The EU MEP recognizes that "democracy has been very limited in recent years", such as "the ability to decide within the Member States" from the impositions of Brussels, which remains a "fundamental struggle" that must be done ".

"But the defense of democracy now goes further, it is also the defense of the rule of law.We are in a phase where we have to defend the most basic and fundamental rights we think we have acquired", he said, giving an example of "questions of fundamental human rights and equality, protection of migrants ".

Marisa Matias, referring to other parts of the campaign, refers to the "deep cross between European politics and national politics in defense of the welfare state and public services", an aspect that she considers "common on both battlefields".

"I believe that democracy, the rule of law, the struggle for more space and spheres of sovereignty regarding the decision of national policies, the flight from these treaties and the issue of climate change are fundamental axes in the campaign that we start", He says.

Since the negative results of the BE in the 2014 European elections – passed from the three mandates of 2009 to only one -, the party has grown both in the presidential elections (in which Marisa Matias was the leader) and in the legislative elections.

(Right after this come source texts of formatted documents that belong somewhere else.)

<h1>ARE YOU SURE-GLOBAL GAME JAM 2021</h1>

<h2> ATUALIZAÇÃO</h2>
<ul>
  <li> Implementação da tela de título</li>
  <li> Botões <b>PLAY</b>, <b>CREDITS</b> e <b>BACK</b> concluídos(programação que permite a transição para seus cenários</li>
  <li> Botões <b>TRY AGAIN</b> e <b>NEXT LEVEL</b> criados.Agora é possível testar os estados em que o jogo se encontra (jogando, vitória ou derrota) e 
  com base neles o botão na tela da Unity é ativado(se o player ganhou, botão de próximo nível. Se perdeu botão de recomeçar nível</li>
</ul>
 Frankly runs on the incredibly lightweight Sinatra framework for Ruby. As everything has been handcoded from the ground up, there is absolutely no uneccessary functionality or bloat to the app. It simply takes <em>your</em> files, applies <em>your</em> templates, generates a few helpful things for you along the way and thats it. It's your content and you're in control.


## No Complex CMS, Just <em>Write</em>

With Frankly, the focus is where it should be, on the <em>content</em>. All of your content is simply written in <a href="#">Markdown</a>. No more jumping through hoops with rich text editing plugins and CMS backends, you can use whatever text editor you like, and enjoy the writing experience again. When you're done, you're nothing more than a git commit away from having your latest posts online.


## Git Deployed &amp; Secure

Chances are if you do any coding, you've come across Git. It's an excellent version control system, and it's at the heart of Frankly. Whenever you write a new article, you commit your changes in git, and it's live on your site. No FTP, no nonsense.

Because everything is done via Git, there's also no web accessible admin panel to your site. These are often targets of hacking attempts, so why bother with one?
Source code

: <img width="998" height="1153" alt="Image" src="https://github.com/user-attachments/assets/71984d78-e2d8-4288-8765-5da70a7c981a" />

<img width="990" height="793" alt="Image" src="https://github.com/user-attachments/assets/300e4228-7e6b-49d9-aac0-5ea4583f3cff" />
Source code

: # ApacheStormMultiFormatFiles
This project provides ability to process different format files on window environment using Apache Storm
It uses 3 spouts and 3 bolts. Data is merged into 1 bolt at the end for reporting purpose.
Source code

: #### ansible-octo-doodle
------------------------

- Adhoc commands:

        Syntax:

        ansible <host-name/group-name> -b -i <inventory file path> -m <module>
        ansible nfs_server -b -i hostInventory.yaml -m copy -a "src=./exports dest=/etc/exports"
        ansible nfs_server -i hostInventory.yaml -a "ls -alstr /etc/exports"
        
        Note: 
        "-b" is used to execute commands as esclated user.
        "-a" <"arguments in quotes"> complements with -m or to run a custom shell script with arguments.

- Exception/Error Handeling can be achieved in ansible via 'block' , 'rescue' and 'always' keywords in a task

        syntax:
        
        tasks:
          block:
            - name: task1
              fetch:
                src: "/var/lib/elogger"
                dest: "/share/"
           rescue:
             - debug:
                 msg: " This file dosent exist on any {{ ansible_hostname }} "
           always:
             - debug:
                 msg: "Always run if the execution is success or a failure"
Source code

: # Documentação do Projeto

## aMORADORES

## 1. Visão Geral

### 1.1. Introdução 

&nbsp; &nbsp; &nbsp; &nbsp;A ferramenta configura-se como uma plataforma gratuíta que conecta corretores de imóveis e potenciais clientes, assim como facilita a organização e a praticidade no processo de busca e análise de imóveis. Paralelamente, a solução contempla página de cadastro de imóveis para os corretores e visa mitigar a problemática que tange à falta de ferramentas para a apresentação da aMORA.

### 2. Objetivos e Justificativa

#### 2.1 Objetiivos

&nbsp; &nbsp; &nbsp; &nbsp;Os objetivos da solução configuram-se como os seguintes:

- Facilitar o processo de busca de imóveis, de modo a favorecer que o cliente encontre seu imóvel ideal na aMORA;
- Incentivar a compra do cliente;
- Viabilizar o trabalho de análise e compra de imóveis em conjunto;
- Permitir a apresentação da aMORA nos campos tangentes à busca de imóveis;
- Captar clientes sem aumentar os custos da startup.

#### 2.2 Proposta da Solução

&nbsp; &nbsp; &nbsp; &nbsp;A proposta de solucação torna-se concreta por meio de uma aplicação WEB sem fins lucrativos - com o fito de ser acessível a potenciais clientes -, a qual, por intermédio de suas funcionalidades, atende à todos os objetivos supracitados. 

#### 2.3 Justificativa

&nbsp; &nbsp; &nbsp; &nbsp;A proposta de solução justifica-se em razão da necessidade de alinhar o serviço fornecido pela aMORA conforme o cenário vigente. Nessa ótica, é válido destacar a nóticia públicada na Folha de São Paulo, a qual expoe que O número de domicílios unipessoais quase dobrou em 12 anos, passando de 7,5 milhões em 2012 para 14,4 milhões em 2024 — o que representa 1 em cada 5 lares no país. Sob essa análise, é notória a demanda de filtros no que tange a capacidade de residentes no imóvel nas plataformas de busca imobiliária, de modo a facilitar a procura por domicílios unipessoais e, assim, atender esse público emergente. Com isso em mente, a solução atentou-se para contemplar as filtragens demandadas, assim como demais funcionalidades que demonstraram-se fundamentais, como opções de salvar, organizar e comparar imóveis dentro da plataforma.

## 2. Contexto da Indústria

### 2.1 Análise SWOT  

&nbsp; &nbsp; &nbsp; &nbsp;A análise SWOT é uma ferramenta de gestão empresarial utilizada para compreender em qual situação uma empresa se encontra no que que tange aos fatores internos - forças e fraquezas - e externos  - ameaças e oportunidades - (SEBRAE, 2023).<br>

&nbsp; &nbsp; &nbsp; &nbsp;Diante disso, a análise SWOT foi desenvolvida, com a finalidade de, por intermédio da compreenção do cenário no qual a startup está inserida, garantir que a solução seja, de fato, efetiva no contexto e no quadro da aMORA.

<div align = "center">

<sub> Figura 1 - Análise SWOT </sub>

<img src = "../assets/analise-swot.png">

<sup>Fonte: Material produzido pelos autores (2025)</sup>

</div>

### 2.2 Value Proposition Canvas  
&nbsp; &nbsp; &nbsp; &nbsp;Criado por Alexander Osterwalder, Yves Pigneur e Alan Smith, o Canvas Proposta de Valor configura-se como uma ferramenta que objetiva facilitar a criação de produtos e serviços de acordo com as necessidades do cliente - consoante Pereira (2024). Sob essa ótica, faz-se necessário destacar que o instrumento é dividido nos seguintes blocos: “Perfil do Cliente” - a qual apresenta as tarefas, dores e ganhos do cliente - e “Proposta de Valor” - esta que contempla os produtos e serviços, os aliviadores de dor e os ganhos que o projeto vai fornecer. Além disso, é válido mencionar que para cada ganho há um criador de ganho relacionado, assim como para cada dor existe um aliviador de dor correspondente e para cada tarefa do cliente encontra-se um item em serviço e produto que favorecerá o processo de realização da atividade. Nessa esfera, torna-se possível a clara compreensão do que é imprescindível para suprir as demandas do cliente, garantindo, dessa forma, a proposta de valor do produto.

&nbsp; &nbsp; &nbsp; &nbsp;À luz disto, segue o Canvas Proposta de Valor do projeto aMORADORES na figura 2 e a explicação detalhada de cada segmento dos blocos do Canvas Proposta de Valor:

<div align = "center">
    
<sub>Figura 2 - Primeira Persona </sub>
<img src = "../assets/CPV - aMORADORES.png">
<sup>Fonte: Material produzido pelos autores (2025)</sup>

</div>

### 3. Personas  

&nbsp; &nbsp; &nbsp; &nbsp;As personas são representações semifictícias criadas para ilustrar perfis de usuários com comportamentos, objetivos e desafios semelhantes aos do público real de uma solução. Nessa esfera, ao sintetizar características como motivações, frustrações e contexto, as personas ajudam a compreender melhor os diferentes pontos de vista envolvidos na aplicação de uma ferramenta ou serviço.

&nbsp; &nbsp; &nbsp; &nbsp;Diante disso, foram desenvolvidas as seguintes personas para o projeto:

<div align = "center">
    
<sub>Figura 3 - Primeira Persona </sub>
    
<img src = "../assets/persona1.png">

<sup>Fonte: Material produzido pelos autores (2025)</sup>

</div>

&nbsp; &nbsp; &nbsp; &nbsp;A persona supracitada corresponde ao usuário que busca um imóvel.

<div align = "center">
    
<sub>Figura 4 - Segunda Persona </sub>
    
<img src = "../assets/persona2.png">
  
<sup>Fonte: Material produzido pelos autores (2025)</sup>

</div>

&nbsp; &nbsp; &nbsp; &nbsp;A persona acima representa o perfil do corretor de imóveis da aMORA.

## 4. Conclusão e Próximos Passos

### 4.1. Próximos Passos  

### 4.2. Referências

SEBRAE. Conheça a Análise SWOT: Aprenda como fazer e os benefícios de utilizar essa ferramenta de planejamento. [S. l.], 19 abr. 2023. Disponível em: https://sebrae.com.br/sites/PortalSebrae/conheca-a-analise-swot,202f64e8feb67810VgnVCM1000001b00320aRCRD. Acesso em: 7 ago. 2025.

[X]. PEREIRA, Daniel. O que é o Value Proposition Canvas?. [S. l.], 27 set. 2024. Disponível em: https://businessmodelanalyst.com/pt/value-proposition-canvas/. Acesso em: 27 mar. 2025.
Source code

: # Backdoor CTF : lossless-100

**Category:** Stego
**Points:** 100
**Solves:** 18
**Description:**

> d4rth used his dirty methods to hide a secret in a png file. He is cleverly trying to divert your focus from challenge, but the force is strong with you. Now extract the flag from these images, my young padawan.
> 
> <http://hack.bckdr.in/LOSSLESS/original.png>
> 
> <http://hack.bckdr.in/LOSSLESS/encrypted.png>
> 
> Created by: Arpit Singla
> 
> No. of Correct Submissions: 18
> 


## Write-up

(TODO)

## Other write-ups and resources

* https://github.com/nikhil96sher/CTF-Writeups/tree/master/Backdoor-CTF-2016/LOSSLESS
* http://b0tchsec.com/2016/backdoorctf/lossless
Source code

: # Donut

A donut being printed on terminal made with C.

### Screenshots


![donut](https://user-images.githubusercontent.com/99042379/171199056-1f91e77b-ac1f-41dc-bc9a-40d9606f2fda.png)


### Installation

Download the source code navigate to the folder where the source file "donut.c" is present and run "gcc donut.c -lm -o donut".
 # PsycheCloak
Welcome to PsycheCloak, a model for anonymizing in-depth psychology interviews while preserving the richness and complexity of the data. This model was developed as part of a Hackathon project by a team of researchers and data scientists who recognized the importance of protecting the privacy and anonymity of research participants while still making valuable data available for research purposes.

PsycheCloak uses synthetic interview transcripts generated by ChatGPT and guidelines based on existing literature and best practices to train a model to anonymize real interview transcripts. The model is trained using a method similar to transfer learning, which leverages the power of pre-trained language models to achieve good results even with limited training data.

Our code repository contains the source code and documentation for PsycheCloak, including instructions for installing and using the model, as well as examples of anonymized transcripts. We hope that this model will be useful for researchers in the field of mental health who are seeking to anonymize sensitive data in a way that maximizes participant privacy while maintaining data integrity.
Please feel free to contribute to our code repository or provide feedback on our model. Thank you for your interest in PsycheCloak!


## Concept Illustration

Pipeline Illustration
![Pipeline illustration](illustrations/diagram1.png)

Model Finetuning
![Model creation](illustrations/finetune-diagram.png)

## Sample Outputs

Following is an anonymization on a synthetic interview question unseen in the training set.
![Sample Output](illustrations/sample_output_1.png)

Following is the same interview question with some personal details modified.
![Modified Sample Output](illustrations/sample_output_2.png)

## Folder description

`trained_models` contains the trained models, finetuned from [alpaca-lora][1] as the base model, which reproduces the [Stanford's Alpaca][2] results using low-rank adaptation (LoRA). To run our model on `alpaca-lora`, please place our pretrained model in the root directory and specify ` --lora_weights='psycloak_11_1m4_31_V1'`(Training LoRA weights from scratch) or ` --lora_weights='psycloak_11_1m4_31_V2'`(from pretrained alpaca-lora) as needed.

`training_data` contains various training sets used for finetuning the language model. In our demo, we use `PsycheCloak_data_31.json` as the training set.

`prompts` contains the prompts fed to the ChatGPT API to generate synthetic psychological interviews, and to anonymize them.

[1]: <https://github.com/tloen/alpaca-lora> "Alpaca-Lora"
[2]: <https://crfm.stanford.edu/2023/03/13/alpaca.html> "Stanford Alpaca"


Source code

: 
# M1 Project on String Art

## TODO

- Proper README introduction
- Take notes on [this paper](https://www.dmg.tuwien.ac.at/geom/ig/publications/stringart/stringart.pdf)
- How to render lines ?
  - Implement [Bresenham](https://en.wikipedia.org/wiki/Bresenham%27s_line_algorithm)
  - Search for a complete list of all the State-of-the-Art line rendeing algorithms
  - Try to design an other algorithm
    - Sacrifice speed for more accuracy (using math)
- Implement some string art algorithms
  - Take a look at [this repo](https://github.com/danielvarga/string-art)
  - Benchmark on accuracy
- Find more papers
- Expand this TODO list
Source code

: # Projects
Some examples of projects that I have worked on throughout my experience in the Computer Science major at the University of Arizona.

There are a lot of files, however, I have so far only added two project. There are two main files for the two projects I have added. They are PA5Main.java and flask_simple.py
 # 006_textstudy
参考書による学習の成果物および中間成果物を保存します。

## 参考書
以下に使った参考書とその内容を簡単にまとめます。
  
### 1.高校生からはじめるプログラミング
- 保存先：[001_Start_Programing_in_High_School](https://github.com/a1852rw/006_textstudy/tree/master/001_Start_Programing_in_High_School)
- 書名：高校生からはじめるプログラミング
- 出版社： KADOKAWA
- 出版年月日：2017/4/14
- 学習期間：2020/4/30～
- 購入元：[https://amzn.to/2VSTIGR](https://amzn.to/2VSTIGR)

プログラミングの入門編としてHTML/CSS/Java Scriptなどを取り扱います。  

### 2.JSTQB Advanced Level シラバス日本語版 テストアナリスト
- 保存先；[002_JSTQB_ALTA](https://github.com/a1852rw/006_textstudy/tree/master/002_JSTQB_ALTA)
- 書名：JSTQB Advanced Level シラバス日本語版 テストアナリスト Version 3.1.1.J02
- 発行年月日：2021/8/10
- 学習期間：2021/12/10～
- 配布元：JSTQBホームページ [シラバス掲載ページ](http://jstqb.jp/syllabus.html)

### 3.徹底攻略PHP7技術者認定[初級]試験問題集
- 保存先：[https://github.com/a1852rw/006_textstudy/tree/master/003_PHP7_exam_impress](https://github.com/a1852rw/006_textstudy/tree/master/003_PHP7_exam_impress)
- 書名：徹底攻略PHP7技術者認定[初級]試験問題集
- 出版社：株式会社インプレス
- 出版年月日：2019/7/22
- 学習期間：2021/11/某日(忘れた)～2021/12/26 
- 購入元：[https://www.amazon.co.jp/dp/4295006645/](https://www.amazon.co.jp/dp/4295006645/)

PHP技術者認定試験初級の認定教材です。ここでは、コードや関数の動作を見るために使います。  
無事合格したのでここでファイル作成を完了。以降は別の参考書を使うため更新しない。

Asked if the contagion of the "device" – the name given to the political solution of the political support of the minority government of the PS by all the left parties (BE, PCP, PEV) – will be positive or negative for the blockade, the deputy believes that I do not know the answer.

"If we look at what the objective result of this solution is, the tendency would be to say that it would be beneficial, because the economic plan applied in Portugal, the policy options that have been decided are very far from what was the macroeconomic plan presented by 2015 elections ", theorizes.

Refusing to do "low-cost advertising", Marisa Matias is peremptory: "it was from these commitments that the most significant improvements were made to the lives of the Portuguese and the Portuguese".

However, the leader of the BE knows that "the calculations are not made like this" because "the votes are of the people".

"People's reading may be different and if there is a minority government there could be this tendency on the part of the government to capitalize more than the others who have joined this solution," he admits.

For Marisa Matias "everything is open".

"But it is up to us to make this dispute, not only for what has been the role and a true mark of the Block in recent years in the changes in Portugal, but also to ask what has not been done," he said.

The EU praises Portugal, but economic policy has not changed "a comma"

The praise in the European Union for the performance of the Portuguese economy did not translate into any change in the economic policy of the EU, says the head list of the blockade in the European elections.

"A comma has not changed in the treaties because of the experience in Portugal," he criticized the MEP in an interview with the Lusa agency.

Marisa Matias, who is applying for a third term in the European Parliament (EP), even states that "the greatest frustration" of the mandate that is about to end was, as a member of the Committee on Economic and Monetary Affairs, becoming account that the EU has not learned "strictly nothing with the crisis".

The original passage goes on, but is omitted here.